O magistério de mestre único, assim na área territorial das escolas como no ensino das «artes», foi o regime de administração escolar vigente na alta Idade Média. Ninguém podia ensinar sem expressa autorização do scholasticus ou magister scholarum e somente nos limites territoriais da delegação que este tinha da autoridade eclesiástica competente. O aumento da população escolar, principalmente nas escolas catedrais, determinou o aparecimento de coadjutores (adjutor scholarum), que auxiliavam o magister scholarum, e até, por vezes, como em Chartres na época do florescimento da sua escola, de professores agregados, que lhe ficavam inteiramente subordinados. O procedimento de Guilherme de Champeaux, mestre da escola do cabido de Notre-Dame de Paris, com Abelardo, é testemunho frisante deste regime e do poderio do magister scholarum.

Para ser mestre agregado era, assim, necessária a autorização, ou licentia docendi, do magister scholarum, mas a concessão da licentia no decurso do século XII deixou, de certo modo, de ser arbitrária. O papa Alexandre III estabeleceu-lhe as seguintes condições, que são em parte o reconhecimento da situação existente:

• A autoridade do magister scholarum ficava limitada à área da jurisdição da autoridade eclesiástica que nele delegara a função docente;

• Ninguém podia ensinar sem prévia licentia docendi do magister scholarum da escola e área respetiva:

• A licentia docendi não devia ser recusada sem justo motivo e tinha de ser concedida gratuitamente.

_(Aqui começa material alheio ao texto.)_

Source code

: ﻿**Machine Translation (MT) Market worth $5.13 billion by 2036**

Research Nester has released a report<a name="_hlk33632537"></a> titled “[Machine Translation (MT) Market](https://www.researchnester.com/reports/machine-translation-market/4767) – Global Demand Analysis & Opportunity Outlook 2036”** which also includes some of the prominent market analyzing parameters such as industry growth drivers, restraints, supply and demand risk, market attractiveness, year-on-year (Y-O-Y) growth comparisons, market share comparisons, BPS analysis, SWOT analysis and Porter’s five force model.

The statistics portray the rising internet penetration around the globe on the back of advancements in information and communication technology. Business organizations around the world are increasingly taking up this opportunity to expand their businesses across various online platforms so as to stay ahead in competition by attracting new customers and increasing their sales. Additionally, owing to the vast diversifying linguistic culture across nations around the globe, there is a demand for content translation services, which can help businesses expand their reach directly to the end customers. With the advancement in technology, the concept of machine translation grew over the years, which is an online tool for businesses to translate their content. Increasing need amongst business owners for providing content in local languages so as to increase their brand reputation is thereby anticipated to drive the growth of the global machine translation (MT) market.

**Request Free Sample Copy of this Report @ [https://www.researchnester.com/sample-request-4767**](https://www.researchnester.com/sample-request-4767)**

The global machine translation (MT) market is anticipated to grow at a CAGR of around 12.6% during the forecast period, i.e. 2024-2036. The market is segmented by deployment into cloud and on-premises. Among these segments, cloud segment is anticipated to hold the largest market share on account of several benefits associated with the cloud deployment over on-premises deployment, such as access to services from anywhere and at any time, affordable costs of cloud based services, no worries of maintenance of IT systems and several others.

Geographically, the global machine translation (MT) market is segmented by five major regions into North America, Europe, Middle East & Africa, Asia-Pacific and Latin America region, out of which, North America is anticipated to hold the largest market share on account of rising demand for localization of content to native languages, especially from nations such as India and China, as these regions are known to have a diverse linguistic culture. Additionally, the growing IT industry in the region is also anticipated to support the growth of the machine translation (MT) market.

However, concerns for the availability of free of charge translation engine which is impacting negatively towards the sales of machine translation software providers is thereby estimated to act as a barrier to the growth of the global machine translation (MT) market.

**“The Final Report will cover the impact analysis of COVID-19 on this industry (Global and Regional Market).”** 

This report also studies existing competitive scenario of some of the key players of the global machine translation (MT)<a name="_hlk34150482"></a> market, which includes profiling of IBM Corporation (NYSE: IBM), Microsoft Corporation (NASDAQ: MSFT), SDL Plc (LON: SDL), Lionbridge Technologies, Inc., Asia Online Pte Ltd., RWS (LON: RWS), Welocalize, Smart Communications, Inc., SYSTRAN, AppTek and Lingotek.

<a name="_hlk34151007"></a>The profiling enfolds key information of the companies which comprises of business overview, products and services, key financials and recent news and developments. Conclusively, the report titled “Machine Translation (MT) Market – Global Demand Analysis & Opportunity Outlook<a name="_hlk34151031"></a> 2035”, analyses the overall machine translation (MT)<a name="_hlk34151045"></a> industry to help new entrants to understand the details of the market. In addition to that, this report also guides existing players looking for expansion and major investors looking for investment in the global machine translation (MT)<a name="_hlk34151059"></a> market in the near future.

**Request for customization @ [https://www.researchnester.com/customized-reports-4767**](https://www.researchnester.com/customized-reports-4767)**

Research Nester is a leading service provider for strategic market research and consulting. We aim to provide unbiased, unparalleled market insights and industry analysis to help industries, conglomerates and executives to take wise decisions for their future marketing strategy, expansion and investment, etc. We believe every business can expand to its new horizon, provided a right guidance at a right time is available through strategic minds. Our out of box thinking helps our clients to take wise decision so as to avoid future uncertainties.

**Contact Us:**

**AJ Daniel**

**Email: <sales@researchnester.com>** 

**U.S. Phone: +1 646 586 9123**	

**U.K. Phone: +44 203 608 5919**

O pontífice romano em 1166, condenou expressamente a venalidade do magistério, determinando que o magister scholarum não recebesse remuneração pela concessão da licentia docendi nem se fizesse pagar pelas lições; a prática, não obstante, quebrou o rigor destas determinações.

O regime de administração escolar assente no monopólio do magister scholarum foi sendo sucessivamente quebrantado no decurso da segunda metade do século XII, em virtude do alargamento da concessão da licentia docendi. O número e a qualidade dos mestres aumentaram — o que, aliás, foi exigência do afluxo de alunos nas escolas de maior fama, do desenvolvimento do programa das sete artes e da introdução de novas disciplinas, ou facultates, cujo ensino se constituiu autónoma e separadamente do das artes, como dissemos, mas, intrinsecamente, o alargamento do quadro de estudos e de mestres não modificou a estrutura do ideal docente e científico. A fórmula «Crede ut intelligas» — a que Santo Anselmo de Aosta (1033-1109) deu esta outra expressão: «Fides quaerens intellectum» —, foi aplicada no pleno sentido da unidade dos conhecimentos com base na Revelação, ou, por outras palavras, do ensino da ciência profana em função e ao serviço do saber sagrado.

O alargamento pela administração escolar da licentia docendi concorreu poderosamente para a génese da Universidade de Paris.